Kendime okuma listesi çıkardım. Çoğu yeniden okuyacaklarım, birkaç tanesi sıfırdan… İştahım kabarık olsa da listeye alabildiklerim sınırlı. Seçimimi kendi kendime şöyle izah etmeye karar verdim, bugünü daha iyi anlayacağım geçmişi okumak.

İnce Memed
Başlangıç için Yaşar Kemal’in İnce Memed’ini seçtim. Yazar 1955’te kaleme aldı. Türk toplumunun özünü yansıtıyor. Hikaye Toroslar’da geçiyor. İçinde isyan, cehalet, gerçekler, zorluklar-zorunluluklar var. Çaresizlik var.  Sefalet var içinde, haksızlık var, onur var. Özünde zulme sessiz kalmanın bir gün zulme uğramak olduğunu ifade eden İnce Memed, Yaşar Kemal’in baş yapıtı. Çukurova köylüsünün ağalığa karşı mücadelesi.

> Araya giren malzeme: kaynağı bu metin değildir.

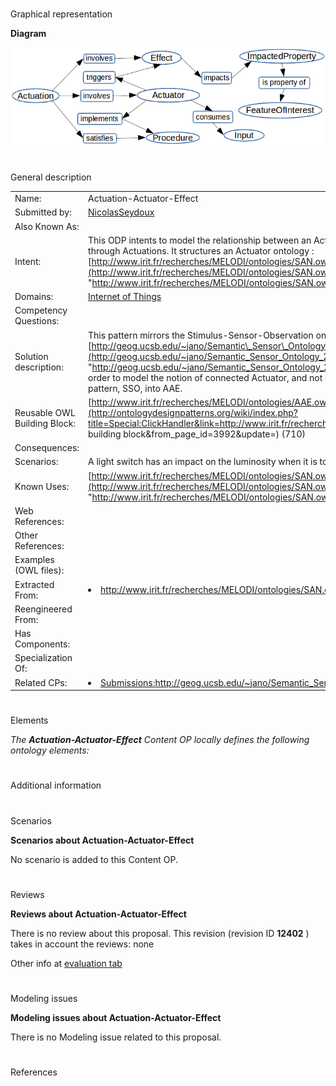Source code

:# 

 Graphical representation



__Diagram__ 





[![Image:Odp AAE.png](./Odp_AAE.png)](../Image/Odp_AAE.png.md "Image:Odp AAE.png")





# 

 General description




|  |  |
| --- | --- |
|  Name:  |  Actuation-Actuator-Effect  |
|  Submitted by:  | [NicolasSeydoux](../User/NicolasSeydoux.md "User:NicolasSeydoux")  |
|  Also Known As:  |  |
|  Intent:  |  This ODP intents to model the relationship between an Actuator and the Effect it has on its environment through Actuations. It structures an Actuator ontology : [http://www.irit.fr/recherches/MELODI/ontologies/SAN.owl](http://www.irit.fr/recherches/MELODI/ontologies/SAN.owl "http://www.irit.fr/recherches/MELODI/ontologies/SAN.owl")  |
|  Domains:  | [Internet of Things](../Community/Internet_of_Things.md "Community:Internet of Things")  |
|  Competency Questions:  |  |
|  Solution description:  |  This pattern mirrors the Stimulus-Sensor-Observation ontology design pattern, described at [http://geog.ucsb.edu/~jano/Semantic\_Sensor\_Ontology\_2010.pdf](http://geog.ucsb.edu/~jano/Semantic_Sensor_Ontology_2010.pdf "http://geog.ucsb.edu/~jano/Semantic_Sensor_Ontology_2010.pdf")  . The idea was to extend SSN in order to model the notion of connected Actuator, and not only Sensor. To do so, we adapted SSN's core pattern, SSO, into AAE.  |
|  Reusable OWL Building Block:  | [http://www.irit.fr/recherches/MELODI/ontologies/AAE.owl](http://ontologydesignpatterns.org/wiki/index.php?title=Special:ClickHandler&link=http://www.irit.fr/recherches/MELODI/ontologies/AAE.owl&message=OWL building block&from_page_id=3992&update=)  (710)  |
|  Consequences:  |  |
|  Scenarios:  |  A light switch has an impact on the luminosity when it is toggled  |
|  Known Uses:  | [http://www.irit.fr/recherches/MELODI/ontologies/SAN.owl](http://www.irit.fr/recherches/MELODI/ontologies/SAN.owl "http://www.irit.fr/recherches/MELODI/ontologies/SAN.owl")  |
|  Web References:  |  |
|  Other References:  |  |
|  Examples (OWL files):  |  |
|  Extracted From:  | <li><a class="external free" href="http://www.irit.fr/recherches/MELODI/ontologies/SAN.owl" rel="nofollow" title="http://www.irit.fr/recherches/MELODI/ontologies/SAN.owl">        http://www.irit.fr/recherches/MELODI/ontologies/SAN.owl       </a></li> |
|  Reengineered From:  |  |
|  Has Components:  |  |
|  Specialization Of:  |  |
|  Related CPs:  | <li><a class="new" href="http://ontologydesignpatterns.org/wiki/index.php?title=Submissions:Http://geog.ucsb.edu/%7Ejano/Semantic_Sensor_Ontology_2010.pdf&amp;action=edit&amp;redlink=1" title="Submissions:Http://geog.ucsb.edu/~jano/Semantic Sensor Ontology 2010.pdf (not yet written)">        Submissions:http://geog.ucsb.edu/~jano/Semantic_Sensor_Ontology_2010.pdf       </a></li> |



  





# 

 Elements



_The
 __Actuation-Actuator-Effect__ 
 Content OP locally defines the following ontology elements:_ 




# 

 Additional information



# 

 Scenarios




__Scenarios about Actuation-Actuator-Effect__ 


 No scenario is added to this Content OP.
 




# 

 Reviews




__Reviews about Actuation-Actuator-Effect__ 


 There is no review about this proposal.
This revision (revision ID
 __12402__ 
 ) takes in account the reviews: none
 



 Other info at
 [evaluation tab](http://ontologydesignpatterns.org/wiki/index.php?title=Submissions:Actuation-Actuator-Effect&action=evaluation "http://ontologydesignpatterns.org/wiki/index.php?title=Submissions:Actuation-Actuator-Effect&action=evaluation") 





  





# 

 Modeling issues




__Modeling issues about Actuation-Actuator-Effect__ 


 There is no Modeling issue related to this proposal.
 




  





# 

 References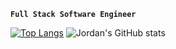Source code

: **`Full Stack Software Engineer`**

[![Top Langs](https://github-readme-stats.vercel.app/api/top-langs/?username=jordandarlington&layout=compact&hide=html,css&langs_count=6&theme=github_dark)](https://github.com/anuraghazra/github-readme-stats)
![Jordan's GitHub stats](https://github-readme-stats.vercel.app/api?username=jordandarlington&show_icons=true&theme=github_dark)

<!--
**jordandarlington/jordandarlington** is a ✨ _special_ ✨ repository because its `README.md` (this file) appears on your GitHub profile.

Here are some ideas to get you started:

- 🔭 I’m currently working on ...
- 🌱 I’m currently learning ...
- 👯 I’m looking to collaborate on ...
- 🤔 I’m looking for help with ...
- 💬 Ask me about ...
- 📫 How to reach me: ...
- 😄 Pronouns: ...
- ⚡ Fun fact: ...
-->
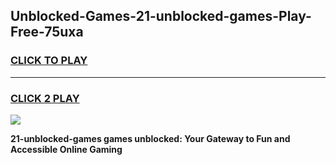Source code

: 
## Unblocked-Games-21-unblocked-games-Play-Free-75uxa
<h3>
<a href="https://premium76.site?title=21-unblocked-games&ref=18A1">CLICK TO PLAY</a></h3>
<hr>

<h3>
<a href="https://premium76.site?title=21-unblocked-games&ref=18A1">CLICK 2 PLAY</a>
  
</h3>

<a href="https://premium76.site?title=21-unblocked-games&ref=18A1"><img src="https://clearcache.store/games.png"></a>


**21-unblocked-games games unblocked: Your Gateway to Fun and Accessible Online Gaming**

Değişiklik olsun diye, Ray Bradbury’nin Pulitzer Ödüllü Fahrenheit 451’ini okurdum örneğin… Bilim Kurgu. Yayınlandığında çok ses getirdi. Hayal mahsulü bir gelecekten söz ediyor. O gelecekte, itfaiyeciler yangın söndürmez, kitap yakarlar. Çünkü kitaplar tehlikelidir. Görüldükleri yerde yakılmalıdır. Bu yüzden toplumun geleceği alevler içindedir. Romanın kahramanı olan itfaiye eri, yıllar boyunca sorgulamadan, düşünmeden kitapları cayır cayır yakmıştır. Bir gü29n değişiverir her şey. O kitapları yakarken insanların kitaplar için ölümü göze aldıklarını görür… Yakmaya gittiği evlerden kitap çalmaya, okumaya başlar. Bozulur. Kitaplarını saklar. Sonunda yakılası kitapları hafızasına işlemeyi öğrenip, özgürleşir.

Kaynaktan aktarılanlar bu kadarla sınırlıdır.